Cauchy's limit concept Berkeley criticized Newton’s and others’ infinitesimals: They are neither finite Quantities nor Quantities infinitely small, nor yet nothing. May we not call them the Ghosts of departed Quantities? (Wikipedia).
He was pointing to a major paradox which was resolved in the 19th century: In the early 1820’s, through his lectures at the École Polytechnique, Augustin Louis Cauchy (1789-1857) clarified the concept of a limit and was able to provide strictly arithmetical definitions of continuity, the derivative, and the definite integral, http://www.me.berkeley.edu/faculty/casey/Calculus.pdf 
Thinking about the parallels in physics of quantum mechanic and relativity, you might expect that this breakthrough lead to a series of new applications in physics and other fields but it seems that the technique was already so widely used that not much came forward. Is that wrong or what do you think of this? 
Should Cauchy’s limits concept be given more credit?
 A: You seem to ask why the specific contribution by Cauchy to the foundations of analysis in terms of his limit concept has not had major applications in physics and other fields (as have many of his other contributions, to complex analysis, combinatorics, elasticity theory, differential geometry, etc).  There are two parts to this question:
(1) did Cauchy really make such a contribution, namely a strictly arithmetical definition of limit?
(2) Why doesn't a strictly arithmetical definition of limit have more applications?
I think the answer to (1) is clearly negative; Cauchy never gave a strictly arithmetical definition of limit.  He repeatedly defined limit in kinetic or kinematic language, in terms of what appears to be a primitive notion in Cauchy namely that of a variable quantity, akin to Leibniz.  What you take to be Cauchy's strictly arithmetical definition is actually Weierstrass's, in terms of epsilon-delta and alternating quantifiers.   
Specifically, the notion of Cauchy sequence, while its mathematical equivalent is found in Cauchy's work, was actually defined by Cauchy in the language of infinite indices and the property of the corresponding terms in the sequence being infinitely close, or more precisely partial sums being infinitesimal.  This makes Cauchy's procedures closer to their proxies in Robinson's framework than the Weierstrassian framework.

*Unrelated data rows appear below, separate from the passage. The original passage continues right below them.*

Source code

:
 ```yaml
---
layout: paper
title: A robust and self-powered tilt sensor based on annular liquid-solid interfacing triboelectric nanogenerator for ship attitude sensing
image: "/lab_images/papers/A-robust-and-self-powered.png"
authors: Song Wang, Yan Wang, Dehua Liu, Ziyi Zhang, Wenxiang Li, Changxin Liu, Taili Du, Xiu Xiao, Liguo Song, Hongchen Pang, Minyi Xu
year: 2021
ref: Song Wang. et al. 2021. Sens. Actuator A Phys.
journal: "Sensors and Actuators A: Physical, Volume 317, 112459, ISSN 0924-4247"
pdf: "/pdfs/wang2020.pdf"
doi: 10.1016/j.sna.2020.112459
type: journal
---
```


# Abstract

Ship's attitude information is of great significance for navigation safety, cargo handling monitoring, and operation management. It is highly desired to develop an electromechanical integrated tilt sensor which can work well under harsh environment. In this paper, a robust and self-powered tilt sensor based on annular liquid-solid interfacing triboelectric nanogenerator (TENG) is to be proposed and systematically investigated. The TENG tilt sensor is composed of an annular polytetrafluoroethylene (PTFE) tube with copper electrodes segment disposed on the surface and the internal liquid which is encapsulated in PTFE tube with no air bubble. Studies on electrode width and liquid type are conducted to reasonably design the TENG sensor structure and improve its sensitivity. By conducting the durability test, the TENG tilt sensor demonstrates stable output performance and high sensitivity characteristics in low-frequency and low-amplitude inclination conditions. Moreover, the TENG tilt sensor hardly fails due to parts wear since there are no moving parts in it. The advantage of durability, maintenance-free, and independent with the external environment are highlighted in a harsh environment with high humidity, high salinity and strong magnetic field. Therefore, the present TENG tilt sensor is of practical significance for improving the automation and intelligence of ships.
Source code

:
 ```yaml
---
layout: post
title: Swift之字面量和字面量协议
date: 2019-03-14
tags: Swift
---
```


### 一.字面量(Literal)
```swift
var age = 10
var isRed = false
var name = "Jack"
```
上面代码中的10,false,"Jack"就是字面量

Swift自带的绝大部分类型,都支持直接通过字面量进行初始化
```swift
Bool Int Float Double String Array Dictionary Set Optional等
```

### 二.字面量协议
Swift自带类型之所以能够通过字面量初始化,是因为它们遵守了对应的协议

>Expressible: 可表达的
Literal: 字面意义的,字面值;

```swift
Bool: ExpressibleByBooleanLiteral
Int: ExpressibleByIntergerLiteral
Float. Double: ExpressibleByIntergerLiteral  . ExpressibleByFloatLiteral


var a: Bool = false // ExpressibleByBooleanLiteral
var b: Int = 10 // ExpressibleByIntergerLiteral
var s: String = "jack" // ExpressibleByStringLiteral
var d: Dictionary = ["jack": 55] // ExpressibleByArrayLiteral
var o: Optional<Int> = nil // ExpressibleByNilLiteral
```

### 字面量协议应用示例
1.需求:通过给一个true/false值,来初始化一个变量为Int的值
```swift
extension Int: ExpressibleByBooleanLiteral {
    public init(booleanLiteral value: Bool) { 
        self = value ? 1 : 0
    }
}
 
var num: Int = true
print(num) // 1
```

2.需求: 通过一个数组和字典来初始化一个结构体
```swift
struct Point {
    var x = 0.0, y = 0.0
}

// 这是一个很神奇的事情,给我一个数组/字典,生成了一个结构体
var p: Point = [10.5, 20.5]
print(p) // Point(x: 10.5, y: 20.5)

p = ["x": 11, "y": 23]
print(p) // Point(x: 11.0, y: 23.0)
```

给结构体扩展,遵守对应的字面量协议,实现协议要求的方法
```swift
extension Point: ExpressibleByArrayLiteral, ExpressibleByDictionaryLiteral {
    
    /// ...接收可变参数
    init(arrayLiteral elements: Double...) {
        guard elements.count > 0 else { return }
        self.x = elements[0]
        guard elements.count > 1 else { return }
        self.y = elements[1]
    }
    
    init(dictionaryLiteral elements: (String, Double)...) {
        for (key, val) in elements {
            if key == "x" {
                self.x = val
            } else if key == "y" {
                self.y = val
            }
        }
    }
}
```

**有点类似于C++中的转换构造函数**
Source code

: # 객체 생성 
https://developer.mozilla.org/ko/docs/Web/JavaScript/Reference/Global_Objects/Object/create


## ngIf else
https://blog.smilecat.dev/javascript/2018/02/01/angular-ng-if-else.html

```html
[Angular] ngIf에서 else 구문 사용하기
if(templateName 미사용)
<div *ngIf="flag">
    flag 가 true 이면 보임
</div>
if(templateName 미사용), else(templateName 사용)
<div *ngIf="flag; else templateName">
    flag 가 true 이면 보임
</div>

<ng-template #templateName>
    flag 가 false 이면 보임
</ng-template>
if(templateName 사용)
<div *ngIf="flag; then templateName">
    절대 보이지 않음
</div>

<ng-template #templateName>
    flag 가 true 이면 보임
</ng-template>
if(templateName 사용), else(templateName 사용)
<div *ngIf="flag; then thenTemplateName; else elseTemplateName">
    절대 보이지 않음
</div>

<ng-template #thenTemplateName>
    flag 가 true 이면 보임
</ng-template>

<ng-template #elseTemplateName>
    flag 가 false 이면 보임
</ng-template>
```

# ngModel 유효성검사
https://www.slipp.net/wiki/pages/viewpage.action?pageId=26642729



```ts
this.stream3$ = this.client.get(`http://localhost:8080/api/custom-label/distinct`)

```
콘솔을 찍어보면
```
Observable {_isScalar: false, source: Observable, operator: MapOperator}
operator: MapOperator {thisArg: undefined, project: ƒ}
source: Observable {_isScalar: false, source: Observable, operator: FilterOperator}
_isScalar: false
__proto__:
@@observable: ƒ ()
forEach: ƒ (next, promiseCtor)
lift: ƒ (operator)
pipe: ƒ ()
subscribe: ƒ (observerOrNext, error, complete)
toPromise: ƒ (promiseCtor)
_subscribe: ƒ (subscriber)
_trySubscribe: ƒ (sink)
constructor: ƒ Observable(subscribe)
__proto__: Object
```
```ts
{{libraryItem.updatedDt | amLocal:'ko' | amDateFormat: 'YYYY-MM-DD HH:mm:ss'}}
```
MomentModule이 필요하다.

Cauchy on occasion exploited arguments that seem to go in the direction of our epsilon-delta proofs, but in none of them did he give an explicit formula for delta in terms of epsilon, a tell-tale of a modern epsilon-delta proof.
As far as the apparent lack of scientific applications of Weierstass's purely arithmetic notion of limit, it must be attributed to the fact that this tremendous accomplishment by Weierstrass had mainly applications in establishing firmer foundations for some procedures in analysis, especially study of Fourier series, where the 19th century literature was plagued by errors.  In other words, this accomplishment is mainly significant for mathematicians rather than physicists and other scientists.
A: Regarding my question: "Thinking about the parallels in physics of quantum mechanic and relativity, you might expect that this breakthrough lead to a series of new application....."
After a few years of discussion here, I believe in retrospect that a relevant answer is: the breakthrough I was looking for is found in the definition of real numbers where the Cauchy limit constitutes an important component.